-------- RECORDED INFORMATION

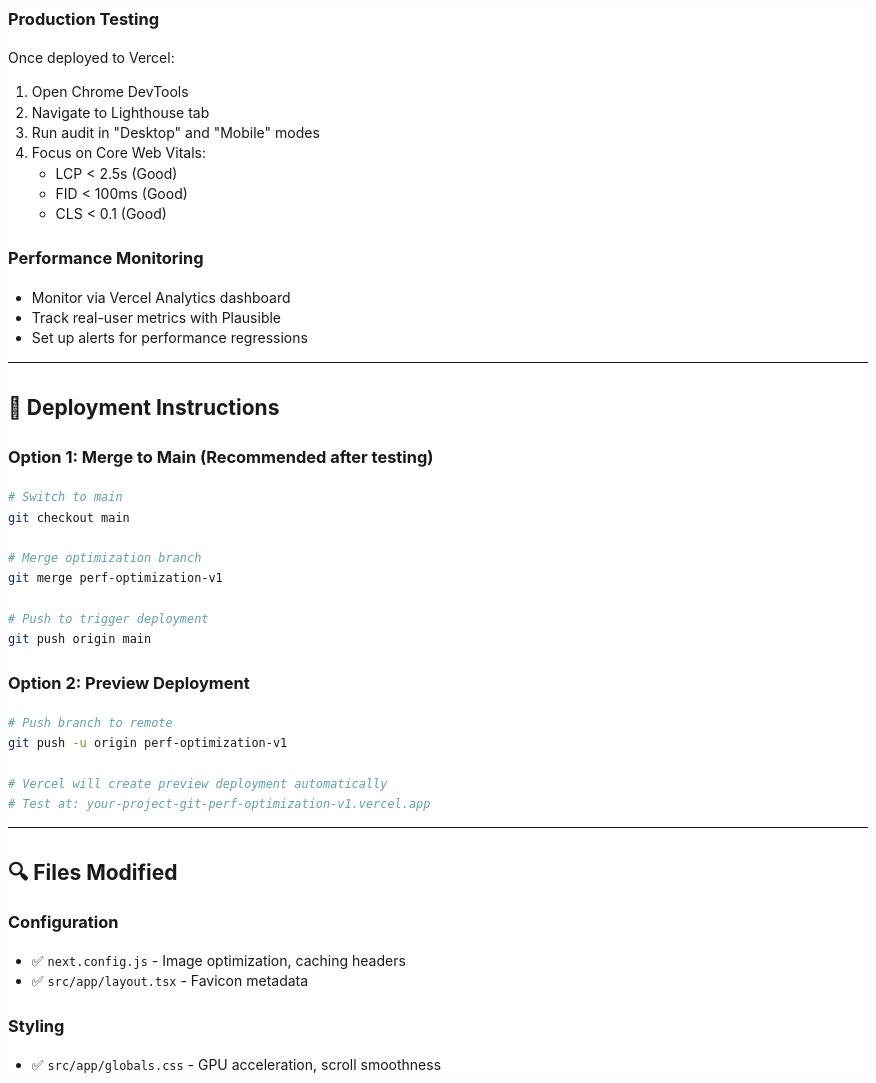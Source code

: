 ### Production Testing
Once deployed to Vercel:
1. Open Chrome DevTools
2. Navigate to Lighthouse tab
3. Run audit in "Desktop" and "Mobile" modes
4. Focus on Core Web Vitals:
   - LCP < 2.5s (Good)
   - FID < 100ms (Good)  
   - CLS < 0.1 (Good)

### Performance Monitoring
- Monitor via Vercel Analytics dashboard
- Track real-user metrics with Plausible
- Set up alerts for performance regressions

---

## 🚀 Deployment Instructions

### Option 1: Merge to Main (Recommended after testing)
```bash
# Switch to main
git checkout main

# Merge optimization branch
git merge perf-optimization-v1

# Push to trigger deployment
git push origin main
```

### Option 2: Preview Deployment
```bash
# Push branch to remote
git push -u origin perf-optimization-v1

# Vercel will create preview deployment automatically
# Test at: your-project-git-perf-optimization-v1.vercel.app
```

---

## 🔍 Files Modified

### Configuration
- ✅ `next.config.js` - Image optimization, caching headers
- ✅ `src/app/layout.tsx` - Favicon metadata

### Styling
- ✅ `src/app/globals.css` - GPU acceleration, scroll smoothness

----------------

* [PROBLEM]
Output the records exactly as they appear, skipping any pictures.

* [TASK ANSWER]
Source code

: ### Production Testing
Once deployed to Vercel:
1. Open Chrome DevTools
2. Navigate to Lighthouse tab
3. Run audit in "Desktop" and "Mobile" modes
4. Focus on Core Web Vitals:
   - LCP < 2.5s (Good)
   - FID < 100ms (Good)  
   - CLS < 0.1 (Good)

### Performance Monitoring
- Monitor via Vercel Analytics dashboard
- Track real-user metrics with Plausible
- Set up alerts for performance regressions

---

## 🚀 Deployment Instructions

### Option 1: Merge to Main (Recommended after testing)
```bash
# Switch to main
git checkout main

# Merge optimization branch
git merge perf-optimization-v1

# Push to trigger deployment
git push origin main
```

### Option 2: Preview Deployment
```bash
# Push branch to remote
git push -u origin perf-optimization-v1

# Vercel will create preview deployment automatically
# Test at: your-project-git-perf-optimization-v1.vercel.app
```

---

## 🔍 Files Modified

### Configuration
- ✅ `next.config.js` - Image optimization, caching headers
- ✅ `src/app/layout.tsx` - Favicon metadata

### Styling
- ✅ `src/app/globals.css` - GPU acceleration, scroll smoothness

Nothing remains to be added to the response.